A Necessary Distinction
To critics who see the coming of Christianity as “the start of the country’s subjugation,” Bishop Pablo David counters that through time, Filipinos have learned to distinguish between the Christian faith and Spanish colonialism. He cited the three Filipino clergymen: Fathers Mariano Gomez, José Burgos, and Jacinto Zamora, collectively known as Gomburza, as among the patriots who had shed their blood in the struggle against the Spaniards.
“At some point, the faith that Filipinos had embraced was no longer alien to them. It had succeeded in taking root in the fertile ground of our innate spirituality,” Bishop David said. But still, not everybody can make the distinction between the two; even clever people fail to see the wisdom of the distinction.
The National Hero José Rizal, and contemporary outstanding writer and poet Nick Joaquin, have embodied this wisdom. José Rizal, the National Hero, himself had made that distinction; otherwise, he would not have dedicated his second novel to the Gomburza.
Like Padre Burgos and Padre Pelàez, the National Hero fought for reforms with his pen. In front of extreme threat, in the morning of the execution, he attended mass, received communion, recited the rosary with his family, and died reconciled with God and his enemies.
Culture And Reality
Monsignor Sabino Vengco believes that the Christian faith has not lodged deeply in the Filipino psyche: “We have been nominally Catholic since the Spanish period. It is never a case of conversion but rather political accommodation. There is not much depth in our faith. We are satisfied with what is superficial.”
Others often ask as to why our Christianity doesn’t seem to make a difference in our attitudes towards extra-judicial killings, human rights, and corruption in high places. The answer- they say- is that there is a great disconnect between private piety and public duty because Christianity has yet to be made at home in our context.

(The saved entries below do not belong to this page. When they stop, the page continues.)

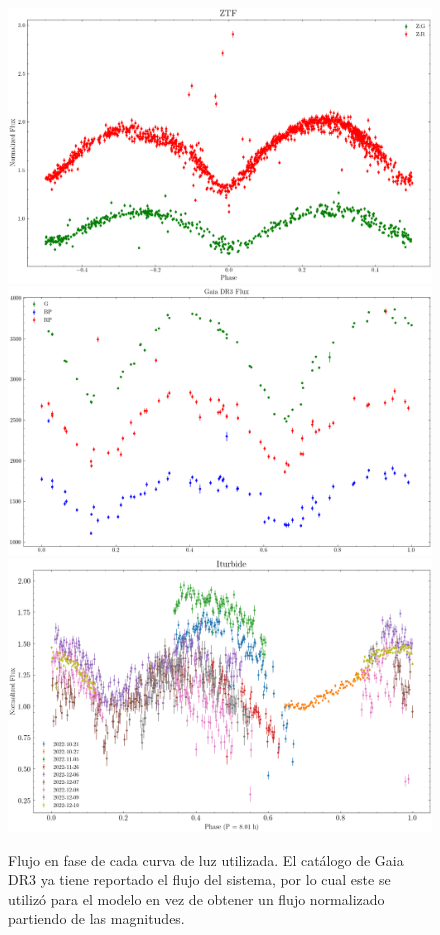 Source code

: \begin{figure}[!ht]
	\centering
	\includegraphics[scale=0.3]{Metodologia/Secciones/NormalizacionFlujos/Figures/ZTF Normalized Flux.png}
	\includegraphics[scale=0.3]{Metodologia/Secciones/NormalizacionFlujos/Figures/GDR3 Flux.png}
	\includegraphics[scale=0.4]{Metodologia/Secciones/NormalizacionFlujos/Figures/Iturbide Normalized Flux.png}

	\caption{Flujo en fase de cada curva de luz utilizada. El catálogo de Gaia
		DR3 ya tiene reportado el flujo del sistema, por lo cual este se utilizó
		para el modelo en vez de obtener un flujo normalizado partiendo de las
		magnitudes.}
	\label{normFlujosCurvas}
\end{figure} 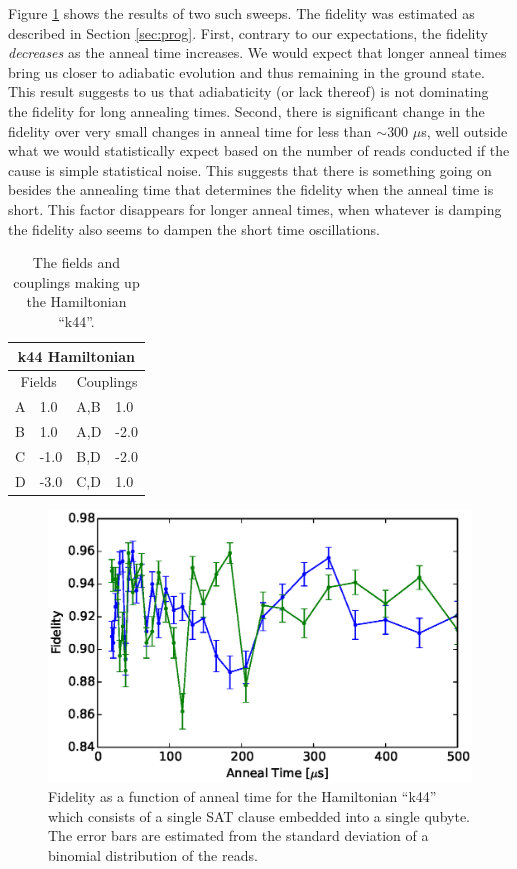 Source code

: Figure \ref{fig:k44_comparison} shows the results of two such sweeps.  The fidelity was estimated as described in Section \ref{sec:prog}.  First, contrary to our expectations, the fidelity \emph{decreases} as the anneal time increases.  We would expect that longer anneal times bring us closer to adiabatic evolution and thus remaining in the ground state.  This result suggests to us that adiabaticity (or lack thereof) is not dominating the fidelity for long annealing times. 
Second, there is significant change in the fidelity over very small changes in anneal time for less than $\sim 300$ $\mu$s, well outside what we would statistically expect based on the number of reads conducted if the cause is simple statistical noise.  This suggests that there is something going on besides the annealing time that determines the fidelity when the anneal time is short.  This factor disappears for longer anneal times, when whatever is damping the fidelity also seems to dampen the short time oscillations.
\begin{table}
	\begin{center}
\begin{tabular}{ | l | l | l | l |}
	\hline
	\multicolumn{4}{|c|}{k44 Hamiltonian} \\ \hline
	\multicolumn{2}{|c|}{Fields} & \multicolumn{2}{c|}{Couplings} \\ \hline
	A & 1.0 & A,B & 1.0 \\
	B & 1.0 & A,D & -2.0 \\
	C & -1.0 & B,D & -2.0 \\
	D & -3.0 & C,D & 1.0 \\ \hline
\end{tabular}
\end{center}
\caption[k44 Hamiltonian]{The fields and couplings making up the Hamiltonian ``k44''.}
\label{tab:k44}
\end{table}

\begin{figure}
	\includegraphics{img/k44.eps}
	\caption[Single K44 Fidelity]{Fidelity as a function of anneal time for the Hamiltonian ``k44'' which consists of a single SAT clause embedded into a single qubyte.  The error bars are estimated from the standard deviation of a binomial distribution of the reads.}
	\label{fig:k44_comparison}
\end{figure}


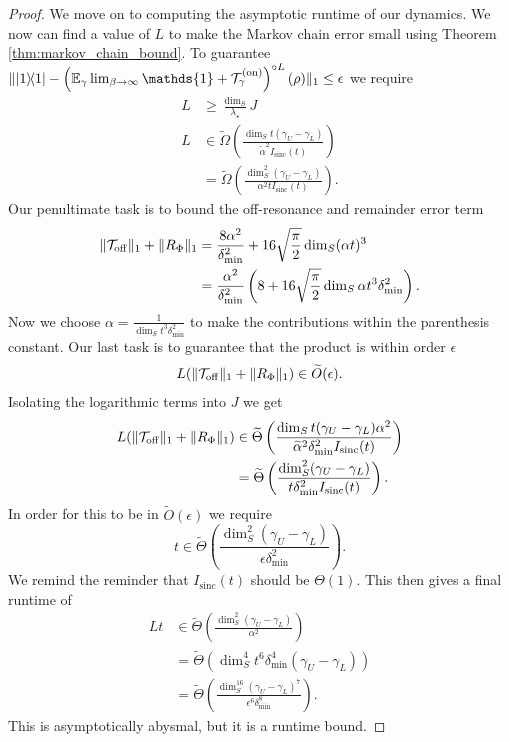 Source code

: \documentclass{article}
\newcommand{\on}{\rm on}
\newcommand{\off}{\rm off}
\newcommand{\ketbra}[2]{| #1\rangle\! \langle #2|}
\newcommand{\parens}[1]{\left( #1 \right)}
\newcommand{\norm}[1]{\| #1 \|}
\newcommand{\EE}{\mathbb{E}}
\newcommand{\TT}{\mathcal{T}}
\newcommand{\identity}{\mathds{1}}
\DeclareMathOperator{\sinc}{sinc}
\begin{document}
\begin{proof}
We move on to computing the asymptotic runtime of our dynamics. We now can find a value of $L$ to make the Markov chain error small using Theorem \ref{thm:markov_chain_bound}. To guarantee $\norm{\ketbra{1}{1} - \left(\EE_\gamma \lim_{\beta \to \infty} \identity + \TT_\gamma^{(\on)}\right)^{\circ L}(\rho)}_1 \le \epsilon$ we require
\begin{align}
    L &\ge \frac{\dim_S}{\lambda_\star} J \\
    L &\in \widetilde{\Omega} \left( \frac{\dim_S t (\gamma_U - \gamma_L)}{\widetilde{\alpha}^2 I_{\sinc}(t)} \right) \\
    &= \widetilde{\Omega} \left( \frac{\dim_S^2 (\gamma_U - \gamma_L)}{\alpha^2 t I_{\sinc}(t)}\right).
\end{align}
Our penultimate task is to bound the off-resonance and remainder error term
\begin{align}
    \norm{\TT_{\off}}_1 + \norm{R_{\Phi}}_1 &= \frac{8 \alpha^2}{\delta_{\min}^2} + 16 \sqrt{\frac{\pi}{2}} \dim_S (\alpha t)^3 \\
    &= \frac{\alpha^2}{\delta_{\min}^2} \left(8 + 16 \sqrt{\frac{\pi}{2}} \dim_S \alpha t^3 \delta_{\min}^2 \right).
\end{align}
Now we choose $\alpha = \frac{1}{\dim_S t^3 \delta_{\min}^2}$ to make the contributions within the parenthesis constant. Our last task is to guarantee that the product is within order $\epsilon$
\begin{align}
    L(\norm{\TT_{\off}}_1  + \norm{R_{\Phi}}_1) \in \widetilde{O}(\epsilon).
\end{align}
Isolating the logarithmic terms into $J$ we get
\begin{align}
    L(\norm{\TT_{\off}}_1  + \norm{R_{\Phi}}_1) &\in \widetilde{\Theta}\parens{\frac{\dim_S t(\gamma_U - \gamma_L) \alpha^2}{\widetilde{\alpha}^2 \delta_{\min}^2 I_{\sinc}(t)}} \\
    &= \widetilde{\Theta}\parens{\frac{\dim_S^2 (\gamma_U - \gamma_L)}{t \delta_{\min}^2 I_{\sinc}(t)}}.
\end{align}
In order for this to be in $\widetilde{O}(\epsilon)$ we require
\begin{equation}
    t \in \widetilde{\Theta} \parens{ \frac{\dim_S^2 (\gamma_U - \gamma_L)}{\epsilon \delta_{\min}^2} }.\label{eq:ground_state_prep_time}
\end{equation}
We remind the reminder that $I_{\sinc}(t)$ should be $\Theta(1)$. This then gives a final runtime of
\begin{align}
    Lt &\in \widetilde{\Theta} \parens{\frac{\dim_S^2 (\gamma_U - \gamma_L)}{\alpha^2}} \\
    &= \widetilde{\Theta} \parens{\dim_S^4 t^6 \delta_{\min}^4 (\gamma_U - \gamma_L)} \\
    &= \widetilde{\Theta} \parens{\frac{\dim_S^{16} (\gamma_U - \gamma_L)^7}{\epsilon^{6} \delta_{\min}^8}}.
\end{align}
This is asymptotically abysmal, but it is a runtime bound.


\end{proof}
\end{document}
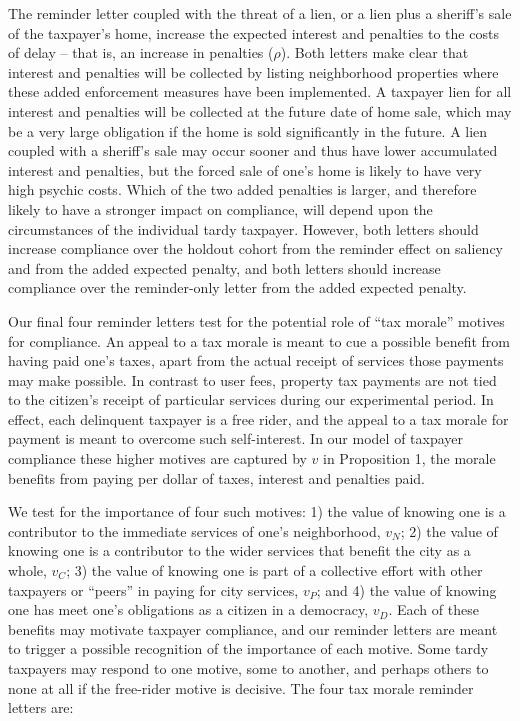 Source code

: \bigskip

The reminder letter coupled with the threat of a lien, or a lien plus
a sheriff's sale of the taxpayer's home, increase the expected
interest and penalties to the costs of delay -- that is, an increase
in penalties ($\rho$).  Both letters make clear that interest and
penalties will be collected by listing neighborhood properties where
these added enforcement measures have been implemented.  A taxpayer
lien for all interest and penalties will be collected at the future
date of home sale, which may be a very large obligation if the home is
sold significantly in the future.  A lien coupled with a sheriff's
sale may occur sooner and thus have lower accumulated interest and
penalties, but the forced sale of one's home is likely to have very
high psychic costs.  Which of the two added penalties is larger, and
therefore likely to have a stronger impact on compliance, will depend
upon the circumstances of the individual tardy taxpayer.
However, both letters should increase compliance over the holdout
cohort from the reminder effect on saliency and from the added
expected penalty, and both letters should increase compliance over the
reminder-only letter from the added expected penalty.

Our final four reminder letters test for the potential role of ``tax
morale'' motives for compliance.  An appeal to a tax morale is meant
to cue a possible benefit from having paid one's taxes, apart from the
actual receipt of services those payments may make possible.  In
contrast to user fees, property tax payments are not tied to the
citizen's receipt of particular services during our experimental
period.  In effect, each delinquent taxpayer is a free rider, and the
appeal to a tax morale for payment is meant to overcome such
self-interest.  In our model of taxpayer compliance these higher
motives are captured by $v$ in Proposition 1, the morale benefits
from paying per dollar of taxes, interest and penalties paid.

We test for the importance of four such motives: 1) the value of
knowing one is a contributor to the immediate services of one's
neighborhood, $v_{N}$; 2) the value of knowing one is a contributor to
the wider services that benefit the city as a whole, $v_{C}$; 3) the
value of knowing one is part of a collective effort with other
taxpayers or ``peers'' in paying for city services, $v_{P}$; and 4)
the value of knowing one has meet one's obligations as a citizen in a
democracy, $v_{D}$.  Each of these benefits may motivate taxpayer
compliance, and our reminder letters are meant to trigger a possible
recognition of the importance of each motive.  Some tardy
taxpayers may respond to one motive, some to another, and perhaps
others to none at all if the free-rider motive is decisive.  The four
tax morale reminder letters are:

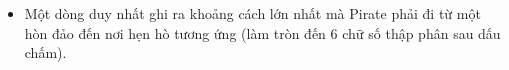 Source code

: \begin{itemize}
	\item     Một dòng duy nhất ghi ra khoảng cách lớn nhất mà Pirate phải đi từ một hòn đảo đến nơi hẹn hò tương ứng (làm tròn đến 6 chữ số thập phân sau dấu chấm).   
\end{itemize} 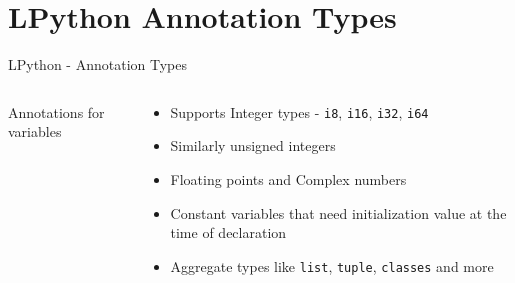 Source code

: \section{LPython Annotation Types}

\begin{frame}{LPython - Annotation Types}
    \begin{columns}
        \begin{column}{0.5\textwidth}
            \tiny
            
            \centering Annotations for variables
        \end{column}
        \begin{column}{0.5\textwidth}
            \begin{itemize}
                \item Supports Integer types - \texttt{i8}, \texttt{i16}, \texttt{i32}, \texttt{i64}
                \item Similarly unsigned integers
                \item Floating points and Complex numbers
                \item Constant variables that need initialization value at the time of declaration
                \item Aggregate types like \texttt{list}, \texttt{tuple}, \texttt{classes} and more
            \end{itemize}
        \end{column}
    \end{columns}
\end{frame}

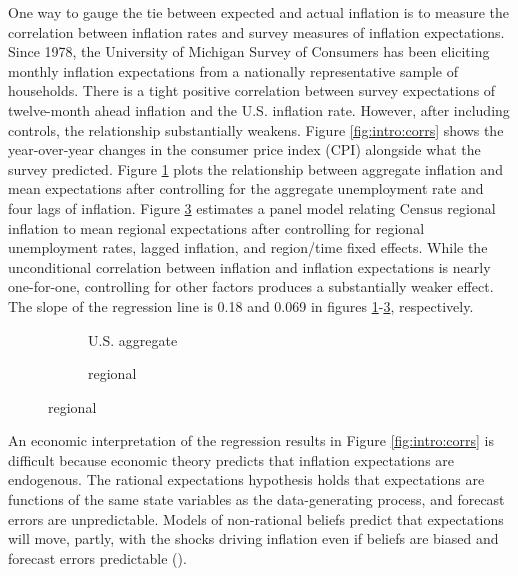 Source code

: \documentclass[12pt]{article}
\begin{document}
One way to gauge the tie between expected and actual inflation is to measure the correlation between inflation rates and survey measures of inflation expectations. Since 1978, the University of Michigan Survey of Consumers has been eliciting monthly inflation expectations from a nationally representative sample of households. There is a tight positive correlation between survey expectations of twelve-month ahead inflation and the U.S. inflation rate. However, after including controls, the relationship substantially weakens. Figure \ref{fig:intro:corrs} shows the year-over-year changes in the consumer price index (CPI) alongside what the survey predicted. Figure \ref{subfig:intro:us} plots the relationship between aggregate inflation and mean expectations after controlling for the aggregate unemployment rate and four lags of inflation. Figure \ref{subfig:intro:reg} estimates a panel model relating Census regional inflation to mean regional expectations after controlling for regional unemployment rates, lagged inflation, and region/time fixed effects. While the unconditional correlation between inflation and inflation expectations is nearly one-for-one, controlling for other factors produces a substantially weaker effect. The slope of the regression line is 0.18 and 0.069 in figures \ref{subfig:intro:us}-\ref{subfig:intro:reg}, respectively.\begin{figure}
\centering
\caption{Inflation and inflation expectations}\label{fig:intro:corrs}
\begin{subfigure}[t]{0.45\textwidth}
\centering

\caption{U.S. aggregate}\label{subfig:intro:us}
\end{subfigure}
\hfill
\begin{subfigure}[t]{0.45\textwidth}
\centering

\caption{regional}\label{subfig:intro:reg}
\end{subfigure}
\end{figure}

An economic interpretation of the regression results in Figure \ref{fig:intro:corrs} is difficult because economic theory predicts that inflation expectations are endogenous. The rational expectations hypothesis holds that expectations are functions of the same state variables as the data-generating process, and forecast errors are unpredictable. Models of non-rational beliefs predict that expectations will move, partly, with the shocks driving inflation even if beliefs are biased and forecast errors predictable (\cite{SophoclesJME}). 
\end{document}
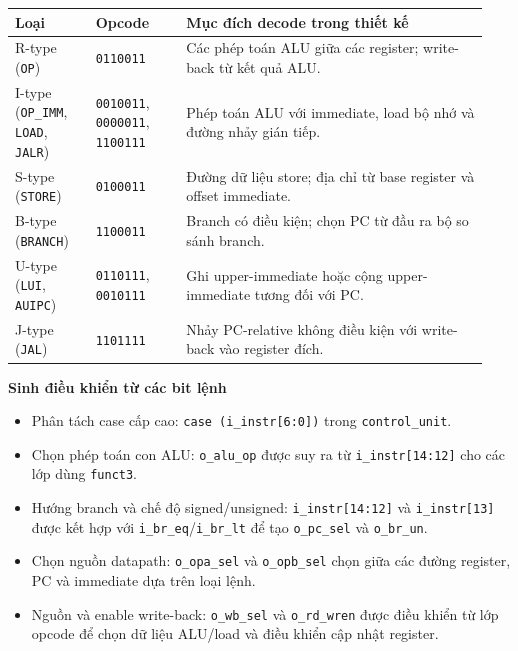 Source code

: \documentclass[10pt,a4paper]{article}
\begin{document}
\begin{center}
\small
\begin{tabular}{@{}p{0.16\linewidth}p{0.18\linewidth}p{0.60\linewidth}@{}}
\toprule
\textbf{Loại} & \textbf{Opcode} & \textbf{Mục đích decode trong thiết kế} \\
\midrule
R-type (\texttt{OP}) & \texttt{0110011} & Các phép toán ALU giữa các register; write-back từ kết quả ALU. \\
I-type (\texttt{OP\_IMM}, \texttt{LOAD}, \texttt{JALR}) & \texttt{0010011}, \texttt{0000011}, \texttt{1100111} & Phép toán ALU với immediate, load bộ nhớ và đường nhảy gián tiếp. \\
S-type (\texttt{STORE}) & \texttt{0100011} & Đường dữ liệu store; địa chỉ từ base register và offset immediate. \\
B-type (\texttt{BRANCH}) & \texttt{1100011} & Branch có điều kiện; chọn PC từ đầu ra bộ so sánh branch. \\
U-type (\texttt{LUI}, \texttt{AUIPC}) & \texttt{0110111}, \texttt{0010111} & Ghi upper-immediate hoặc cộng upper-immediate tương đối với PC. \\
J-type (\texttt{JAL}) & \texttt{1101111} & Nhảy PC-relative không điều kiện với write-back vào register đích. \\
\bottomrule
\end{tabular}
\end{center}

\textbf{Sinh điều khiển từ các bit lệnh}

\begin{itemize}
  \item Phân tách case cấp cao: \texttt{case (i\_instr[6:0])} trong
        \texttt{control\_unit}.
  \item Chọn phép toán con ALU: \texttt{o\_alu\_op} được suy ra từ
        \texttt{i\_instr[14:12]} cho các lớp dùng \texttt{funct3}.
  \item Hướng branch và chế độ signed/unsigned:
        \texttt{i\_instr[14:12]} và \texttt{i\_instr[13]} được kết hợp với
        \texttt{i\_br\_eq}/\texttt{i\_br\_lt} để tạo \texttt{o\_pc\_sel} và
        \texttt{o\_br\_un}.
  \item Chọn nguồn datapath: \texttt{o\_opa\_sel} và
        \texttt{o\_opb\_sel} chọn giữa các đường register, PC và immediate
        dựa trên loại lệnh.
  \item Nguồn và enable write-back: \texttt{o\_wb\_sel} và
        \texttt{o\_rd\_wren} được điều khiển từ lớp opcode để chọn dữ liệu ALU/load
        và điều khiển cập nhật register.
\end{itemize}
\end{document}
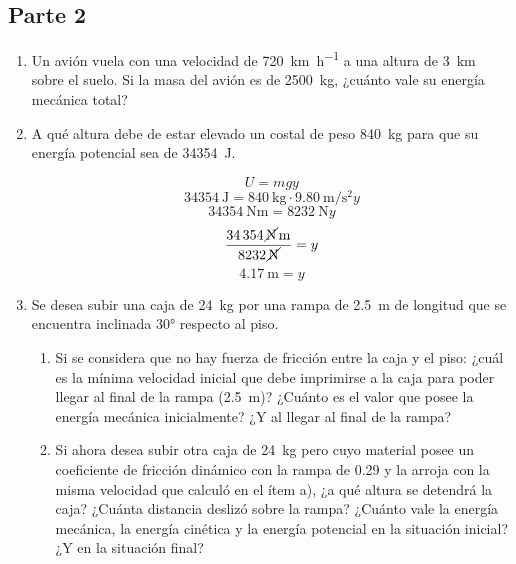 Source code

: \documentclass[Física - Práctica.root.tex]{subfiles}
\begin{document}
\subsection{Parte 2}
\begin{enumerate}
  \item Un avión vuela con una velocidad de \SI{720}{\km\per\hour} a una altura de \SI{3}{\km} sobre el suelo. Si la
        masa del avión es de \SI{2500}{\kilo\gram}, ¿cuánto vale su energía mecánica total?

  \item A qué altura debe de estar elevado un costal de peso \SI{840}{\kilo\gram} para que su energía
        potencial sea de \SI{34354}{\joule}.
        \begin{center}
          \[ U = mgy \]
          \[ \SI{34354}{\joule} = \SI{840}{\kilo\gram}\cdot\SI{9,80}{\m\per\s\squared}y \]
          \[ \SI{34354}{\newton\meter} = \SI{8232}{\newton}y \]
          \[ \frac{\SI{34354}{\cancel\newton\meter}}{\SI{8232}{\cancel\newton}} = y \]
          \[ \boxed{\SI{4,17}{\meter} = y} \]
        \end{center}

  \item Se desea subir una caja de \SI{24}{\kilo\gram} por una rampa de \SI{2,5}{\meter} de longitud que se encuentra
        inclinada \ang{30} respecto al piso.
        \begin{enumerate}
          \item Si se considera que no hay fuerza de fricción entre la caja y el piso: ¿cuál es la mínima
                velocidad inicial que debe imprimirse a la caja para poder llegar al final de la rampa (\SI{2,5}{\meter})?
                ¿Cuánto es el valor que posee la energía mecánica inicialmente? ¿Y al llegar al final
                de la rampa?
          \item Si ahora desea subir otra caja de \SI{24}{\kilo\gram} pero cuyo material posee un coeficiente de
                fricción dinámico con la rampa de \num{0,29} y la arroja con la misma velocidad que calculó en
                el ítem a), ¿a qué altura se detendrá la caja? ¿Cuánta distancia deslizó sobre la rampa?
                ¿Cuánto vale la energía mecánica, la energía cinética y la energía potencial en la situación
                inicial? ¿Y en la situación final?
        \end{enumerate}


\end{enumerate}
\end{document}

These people have a too simplistic view of life. The relationship between culture and reality is complex and any easy, too clear-cut answer is misleading.
Nick Joaquin
The problem of identity was central in Nick Joaquín’s works. Already this is present in La Naval de Manila which tells of a Manila religious celebration built on the tradition that the Blessed Virgin had miraculously intervened in the Spanish victory over a Dutch invasion fleet in 1646.
The work sets forth a major theme Joaquín would develop in the years ahead: that the Filipino nation was formed in the matrix of Spanish colonialism and Catholic devotion and that it was important for Filipinos to appreciate their Spanish past. He wrote: “The content of our national destiny is ours to create, but the basic form, the temper, the physiognomy, Spain created for us.”
This peaceful appreciation of the contribution of the Catholic religion did not blind Joaquin who wrote: “The Christian Filipino winces when he hears his country described as the only Christian nation in the Far East. He looks around, sees only greed, graft, vileness, and violence. Questioning the value of religious instruction, he sneers, is this Christianity?” We can remember the definition of a famous writer about Italy: “This Catholic country that struggles to be Christian.”
This tension between culture and reality in living the faith is a common problem and doesn’t allow a simple solution. Bishop Caccia, while papal nuncio in the Philippines, asked us, a gathering of missionaries: “According to you, what makes the Filipino people, a Catholic country?”
The answer was: the devotions, i.e. the successful enculturation of the Christian message in the communal manifestations of the Filipino people. Popular religion is not to be underestimated. When it disappears, the faith often disappears as well.